--- Exercise data Enclosed Below ---
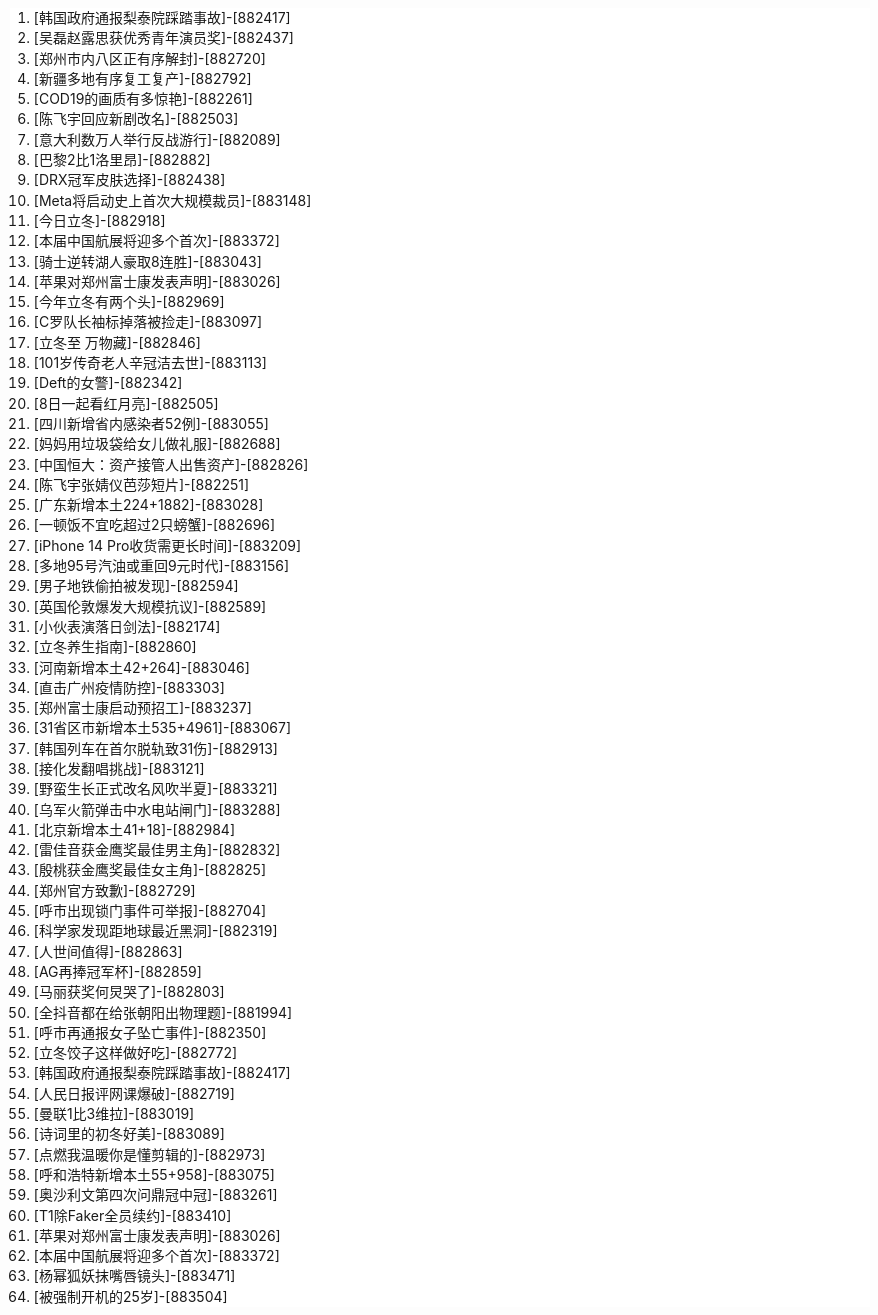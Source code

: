 1. [韩国政府通报梨泰院踩踏事故]-[882417]
1. [吴磊赵露思获优秀青年演员奖]-[882437]
1. [郑州市内八区正有序解封]-[882720]
1. [新疆多地有序复工复产]-[882792]
1. [COD19的画质有多惊艳]-[882261]
1. [陈飞宇回应新剧改名]-[882503]
1. [意大利数万人举行反战游行]-[882089]
1. [巴黎2比1洛里昂]-[882882]
1. [DRX冠军皮肤选择]-[882438]
1. [Meta将启动史上首次大规模裁员]-[883148]
1. [今日立冬]-[882918]
1. [本届中国航展将迎多个首次]-[883372]
1. [骑士逆转湖人豪取8连胜]-[883043]
1. [苹果对郑州富士康发表声明]-[883026]
1. [今年立冬有两个头]-[882969]
1. [C罗队长袖标掉落被捡走]-[883097]
1. [立冬至 万物藏]-[882846]
1. [101岁传奇老人辛冠洁去世]-[883113]
1. [Deft的女警]-[882342]
1. [8日一起看红月亮]-[882505]
1. [四川新增省内感染者52例]-[883055]
1. [妈妈用垃圾袋给女儿做礼服]-[882688]
1. [中国恒大：资产接管人出售资产]-[882826]
1. [陈飞宇张婧仪芭莎短片]-[882251]
1. [广东新增本土224+1882]-[883028]
1. [一顿饭不宜吃超过2只螃蟹]-[882696]
1. [iPhone 14 Pro收货需更长时间]-[883209]
1. [多地95号汽油或重回9元时代]-[883156]
1. [男子地铁偷拍被发现]-[882594]
1. [英国伦敦爆发大规模抗议]-[882589]
1. [小伙表演落日剑法]-[882174]
1. [立冬养生指南]-[882860]
1. [河南新增本土42+264]-[883046]
1. [直击广州疫情防控]-[883303]
1. [郑州富士康启动预招工]-[883237]
1. [31省区市新增本土535+4961]-[883067]
1. [韩国列车在首尔脱轨致31伤]-[882913]
1. [接化发翻唱挑战]-[883121]
1. [野蛮生长正式改名风吹半夏]-[883321]
1. [乌军火箭弹击中水电站闸门]-[883288]
1. [北京新增本土41+18]-[882984]
1. [雷佳音获金鹰奖最佳男主角]-[882832]
1. [殷桃获金鹰奖最佳女主角]-[882825]
1. [郑州官方致歉]-[882729]
1. [呼市出现锁门事件可举报]-[882704]
1. [科学家发现距地球最近黑洞]-[882319]
1. [人世间值得]-[882863]
1. [AG再捧冠军杯]-[882859]
1. [马丽获奖何炅哭了]-[882803]
1. [全抖音都在给张朝阳出物理题]-[881994]
1. [呼市再通报女子坠亡事件]-[882350]
1. [立冬饺子这样做好吃]-[882772]
1. [韩国政府通报梨泰院踩踏事故]-[882417]
1. [人民日报评网课爆破]-[882719]
1. [曼联1比3维拉]-[883019]
1. [诗词里的初冬好美]-[883089]
1. [点燃我温暖你是懂剪辑的]-[882973]
1. [呼和浩特新增本土55+958]-[883075]
1. [奥沙利文第四次问鼎冠中冠]-[883261]
1. [T1除Faker全员续约]-[883410]
1. [苹果对郑州富士康发表声明]-[883026]
1. [本届中国航展将迎多个首次]-[883372]
1. [杨幂狐妖抹嘴唇镜头]-[883471]
1. [被强制开机的25岁]-[883504]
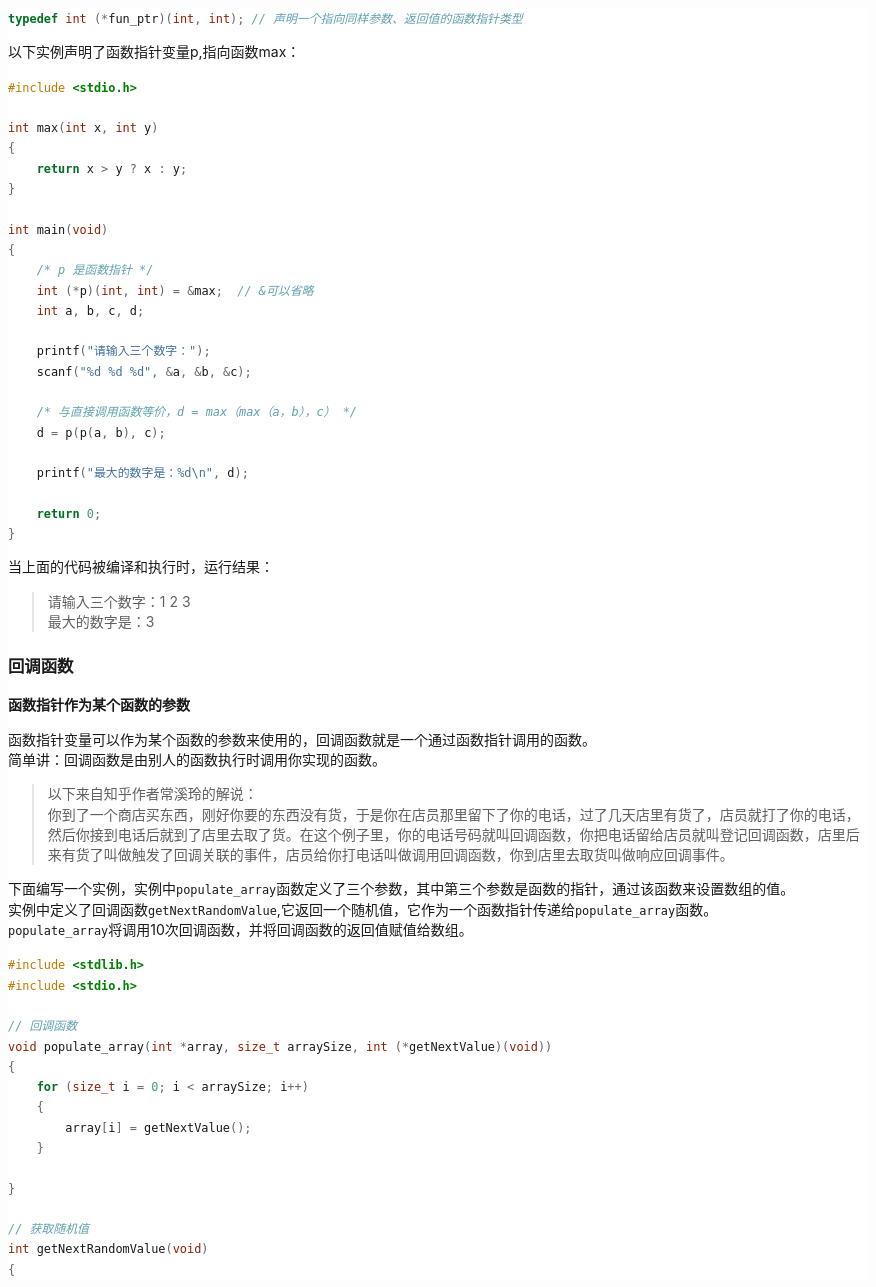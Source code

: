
 ```c
typedef int (*fun_ptr)(int, int); // 声明一个指向同样参数、返回值的函数指针类型
```

以下实例声明了函数指针变量p,指向函数max：

```c
#include <stdio.h>

int max(int x, int y)
{
    return x > y ? x : y;
}

int main(void)
{
    /* p 是函数指针 */
    int (*p)(int, int) = &max;  // &可以省略
    int a, b, c, d;

    printf("请输入三个数字：");
    scanf("%d %d %d", &a, &b, &c);

    /* 与直接调用函数等价，d = max（max（a，b），c） */
    d = p(p(a, b), c);

    printf("最大的数字是：%d\n", d);

    return 0;
}
```

当上面的代码被编译和执行时，运行结果：
> 请输入三个数字：1 2 3  
最大的数字是：3

### 回调函数

**函数指针作为某个函数的参数**

函数指针变量可以作为某个函数的参数来使用的，回调函数就是一个通过函数指针调用的函数。  
简单讲：回调函数是由别人的函数执行时调用你实现的函数。

> 以下来自知乎作者常溪玲的解说：  
> 你到了一个商店买东西，刚好你要的东西没有货，于是你在店员那里留下了你的电话，过了几天店里有货了，店员就打了你的电话，然后你接到电话后就到了店里去取了货。在这个例子里，你的电话号码就叫回调函数，你把电话留给店员就叫登记回调函数，店里后来有货了叫做触发了回调关联的事件，店员给你打电话叫做调用回调函数，你到店里去取货叫做响应回调事件。

下面编写一个实例，实例中`populate_array`函数定义了三个参数，其中第三个参数是函数的指针，通过该函数来设置数组的值。  
实例中定义了回调函数`getNextRandomValue`,它返回一个随机值，它作为一个函数指针传递给`populate_array`函数。  
`populate_array`将调用10次回调函数，并将回调函数的返回值赋值给数组。

```c
#include <stdlib.h>
#include <stdio.h>

// 回调函数
void populate_array(int *array, size_t arraySize, int (*getNextValue)(void))
{
    for (size_t i = 0; i < arraySize; i++)
    {
        array[i] = getNextValue();
    }
    
}

// 获取随机值
int getNextRandomValue(void)
{
```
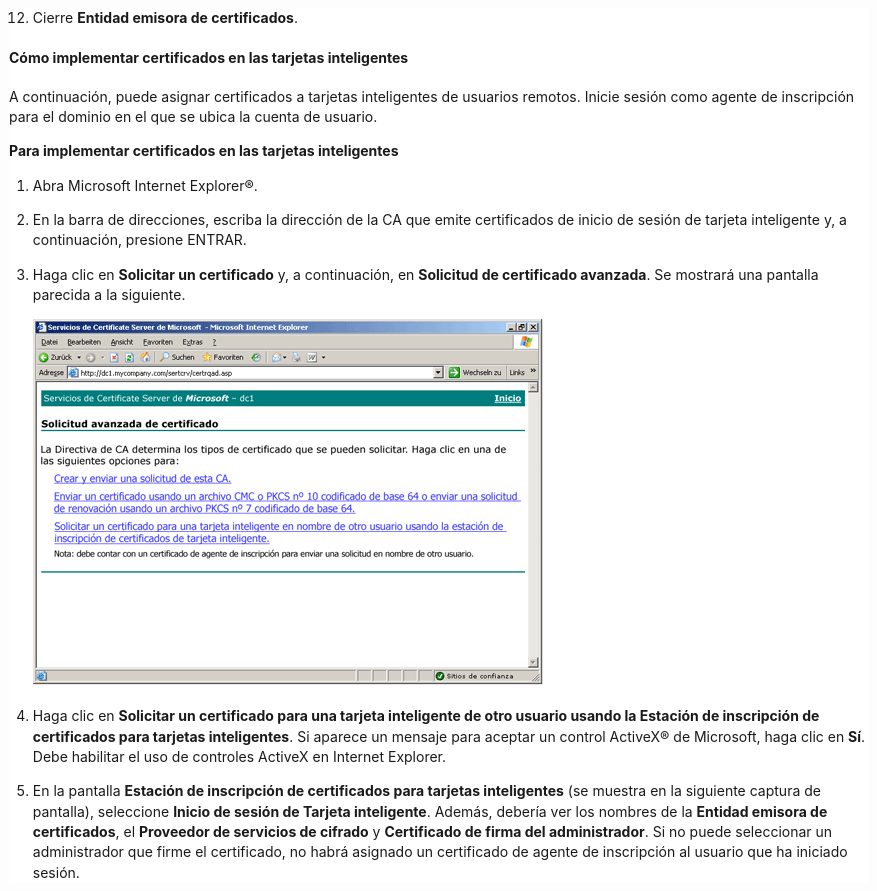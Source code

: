 12. Cierre **Entidad emisora de certificados**.

#### Cómo implementar certificados en las tarjetas inteligentes

A continuación, puede asignar certificados a tarjetas inteligentes de usuarios remotos. Inicie sesión como agente de inscripción para el dominio en el que se ubica la cuenta de usuario.

**Para implementar certificados en las tarjetas inteligentes**

1.  Abra Microsoft Internet Explorer®.

2.  En la barra de direcciones, escriba la dirección de la CA que emite certificados de inicio de sesión de tarjeta inteligente y, a continuación, presione ENTRAR.

3.  Haga clic en **Solicitar un certificado** y, a continuación, en **Solicitud de certificado avanzada**. Se mostrará una pantalla parecida a la siguiente.

    [![](images/Cc875840.SCLVPN06(es-es,TechNet.10).gif)](https://technet.microsoft.com/es-es/cc875840.sclvpn06_big(es-es,technet.10).gif)

4.  Haga clic en **Solicitar un certificado para una tarjeta inteligente de otro usuario usando la Estación de inscripción de certificados para tarjetas inteligentes**. Si aparece un mensaje para aceptar un control ActiveX® de Microsoft, haga clic en **Sí**. Debe habilitar el uso de controles ActiveX en Internet Explorer.

5.  En la pantalla **Estación de inscripción de certificados para tarjetas inteligentes** (se muestra en la siguiente captura de pantalla), seleccione **Inicio de sesión de Tarjeta inteligente**. Además, debería ver los nombres de la **Entidad emisora de certificados**, el **Proveedor de servicios de cifrado** y **Certificado de firma del administrador**. Si no puede seleccionar un administrador que firme el certificado, no habrá asignado un certificado de agente de inscripción al usuario que ha iniciado sesión.
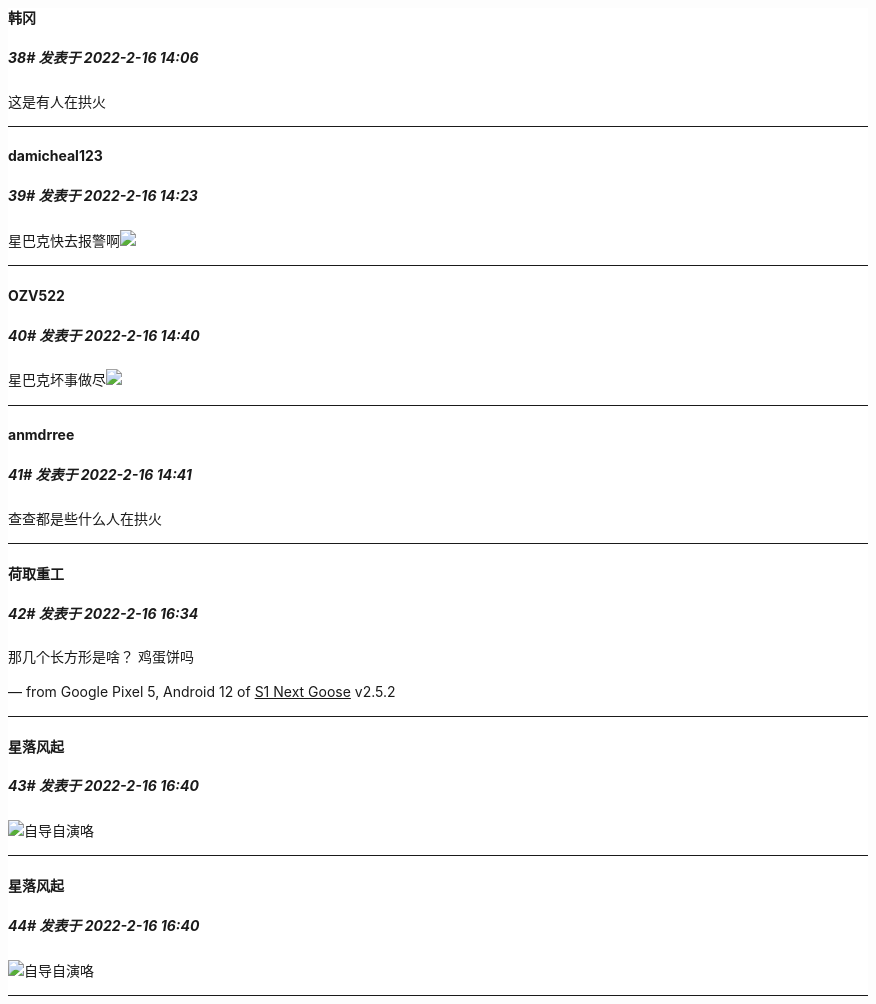 ####  韩冈  
##### 38#       发表于 2022-2-16 14:06

这是有人在拱火

*****

####  damicheal123  
##### 39#       发表于 2022-2-16 14:23

星巴克快去报警啊<img src="https://static.saraba1st.com/image/smiley/face2017/037.png" referrerpolicy="no-referrer">

*****

####  OZV522  
##### 40#       发表于 2022-2-16 14:40

星巴克坏事做尽<img src="https://static.saraba1st.com/image/smiley/face2017/066.png" referrerpolicy="no-referrer">

*****

####  anmdrree  
##### 41#       发表于 2022-2-16 14:41

查查都是些什么人在拱火

*****

####  荷取重工  
##### 42#       发表于 2022-2-16 16:34

那几个长方形是啥？
鸡蛋饼吗

— from Google Pixel 5, Android 12 of [S1 Next Goose](https://pan.baidu.com/s/1mi43uRm) v2.5.2

*****

####  星落风起  
##### 43#       发表于 2022-2-16 16:40

<img src="https://static.saraba1st.com/image/smiley/face2017/067.png" referrerpolicy="no-referrer">自导自演咯

*****

####  星落风起  
##### 44#       发表于 2022-2-16 16:40

<img src="https://static.saraba1st.com/image/smiley/face2017/067.png" referrerpolicy="no-referrer">自导自演咯

*****
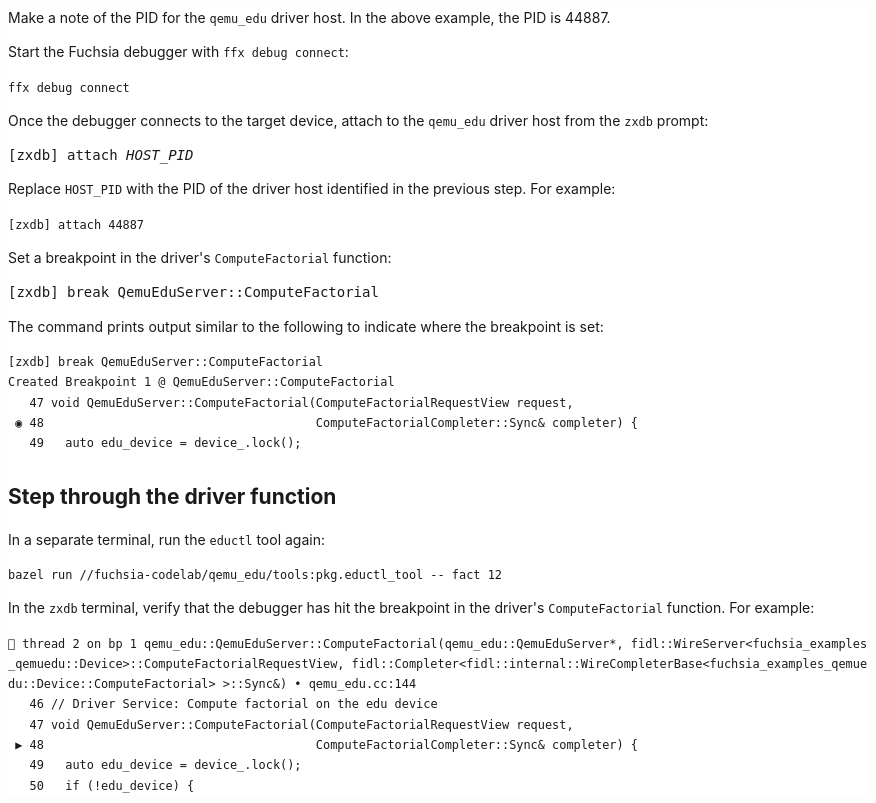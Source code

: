 Make a note of the PID for the `qemu_edu` driver host.
In the above example, the PID is 44887.

Start the Fuchsia debugger with `ffx debug connect`:

```posix-terminal
ffx debug connect
```

Once the debugger connects to the target device, attach to the `qemu_edu` driver
host from the `zxdb` prompt:

<pre class="devsite-click-to-copy">
<span class="no-select">[zxdb] </span>attach <var label="driver host">HOST_PID</var>
</pre>

Replace `HOST_PID` with the PID of the driver host identified in the previous
step. For example:

```none {:.devsite-disable-click-to-copy}
[zxdb] attach 44887
```

Set a breakpoint in the driver's `ComputeFactorial` function:

<pre class="devsite-click-to-copy">
<span class="no-select">[zxdb] </span>break QemuEduServer::ComputeFactorial
</pre>

The command prints output similar to the following to indicate where the
breakpoint is set:

```none {:.devsite-disable-click-to-copy}
[zxdb] break QemuEduServer::ComputeFactorial
Created Breakpoint 1 @ QemuEduServer::ComputeFactorial
   47 void QemuEduServer::ComputeFactorial(ComputeFactorialRequestView request,
 ◉ 48                                      ComputeFactorialCompleter::Sync& completer) {
   49   auto edu_device = device_.lock();
```

## Step through the driver function

In a separate terminal, run the `eductl` tool again:

```posix-terminal
bazel run //fuchsia-codelab/qemu_edu/tools:pkg.eductl_tool -- fact 12
```

In the `zxdb` terminal, verify that the debugger has hit the breakpoint in the driver's
`ComputeFactorial` function. For example:

```none {:.devsite-disable-click-to-copy}
🛑 thread 2 on bp 1 qemu_edu::QemuEduServer::ComputeFactorial(qemu_edu::QemuEduServer*, fidl::WireServer<fuchsia_examples_qemuedu::Device>::ComputeFactorialRequestView, fidl::Completer<fidl::internal::WireCompleterBase<fuchsia_examples_qemuedu::Device::ComputeFactorial> >::Sync&) • qemu_edu.cc:144
   46 // Driver Service: Compute factorial on the edu device
   47 void QemuEduServer::ComputeFactorial(ComputeFactorialRequestView request,
 ▶ 48                                      ComputeFactorialCompleter::Sync& completer) {
   49   auto edu_device = device_.lock();
   50   if (!edu_device) {
```


[component-testing]: /docs/development/testing/components/README.md
[fuchsia-debugger]: /docs/development/debugger/README.md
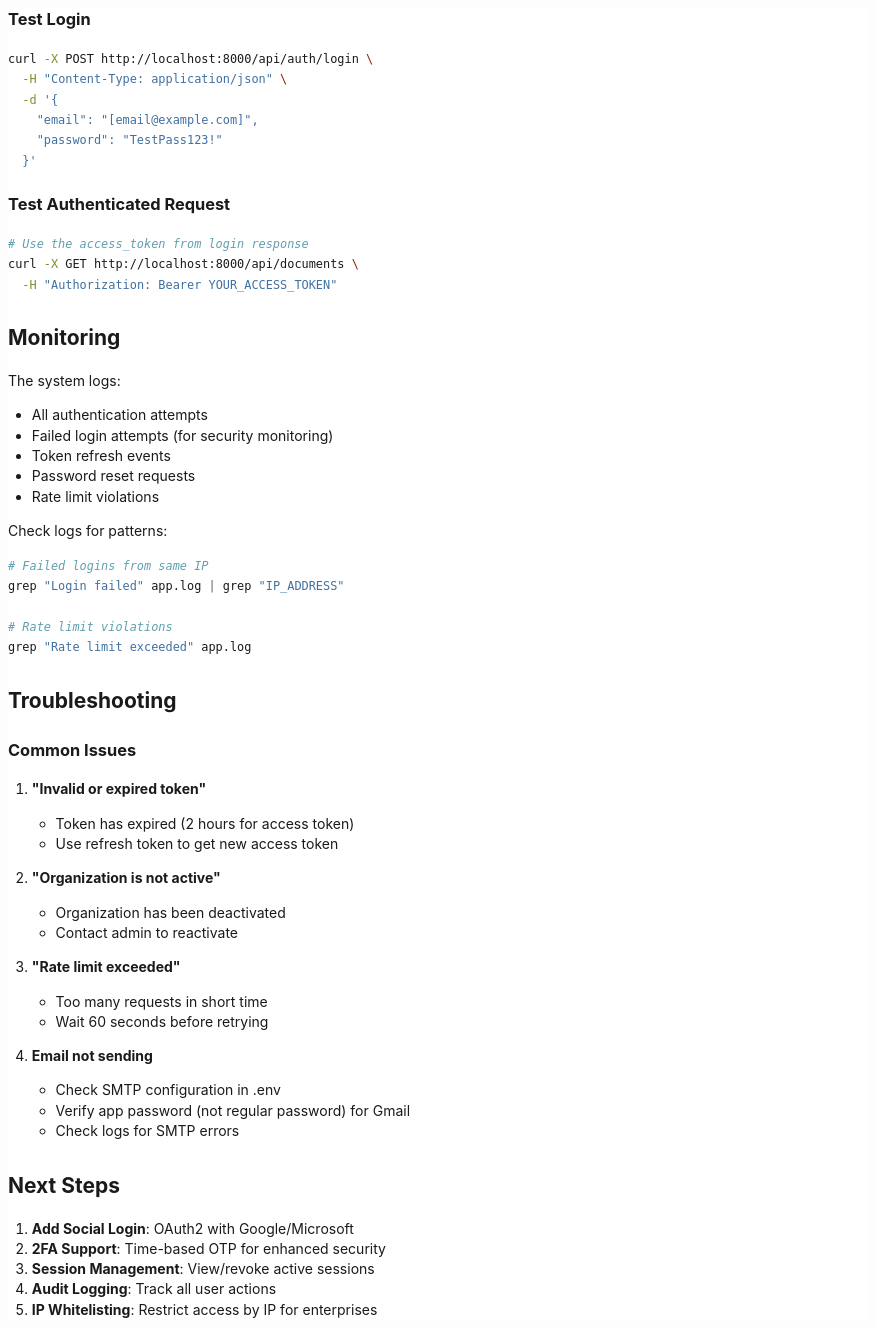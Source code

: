 ### Test Login
```bash
curl -X POST http://localhost:8000/api/auth/login \
  -H "Content-Type: application/json" \
  -d '{
    "email": "[email@example.com]",
    "password": "TestPass123!"
  }'
```

### Test Authenticated Request
```bash
# Use the access_token from login response
curl -X GET http://localhost:8000/api/documents \
  -H "Authorization: Bearer YOUR_ACCESS_TOKEN"
```

## Monitoring

The system logs:
- All authentication attempts
- Failed login attempts (for security monitoring)
- Token refresh events
- Password reset requests
- Rate limit violations

Check logs for patterns:
```python
# Failed logins from same IP
grep "Login failed" app.log | grep "IP_ADDRESS"

# Rate limit violations
grep "Rate limit exceeded" app.log
```

## Troubleshooting

### Common Issues

1. **"Invalid or expired token"**
   - Token has expired (2 hours for access token)
   - Use refresh token to get new access token

2. **"Organization is not active"**
   - Organization has been deactivated
   - Contact admin to reactivate

3. **"Rate limit exceeded"**
   - Too many requests in short time
   - Wait 60 seconds before retrying

4. **Email not sending**
   - Check SMTP configuration in .env
   - Verify app password (not regular password) for Gmail
   - Check logs for SMTP errors

## Next Steps

1. **Add Social Login**: OAuth2 with Google/Microsoft
2. **2FA Support**: Time-based OTP for enhanced security
3. **Session Management**: View/revoke active sessions
4. **Audit Logging**: Track all user actions
5. **IP Whitelisting**: Restrict access by IP for enterprises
--- End of Enclosed Exercise data ---
What you should do ->
What is the count of lines in the data above containing the string "Sync"? Write the number and nothing else.

Answer box ->
3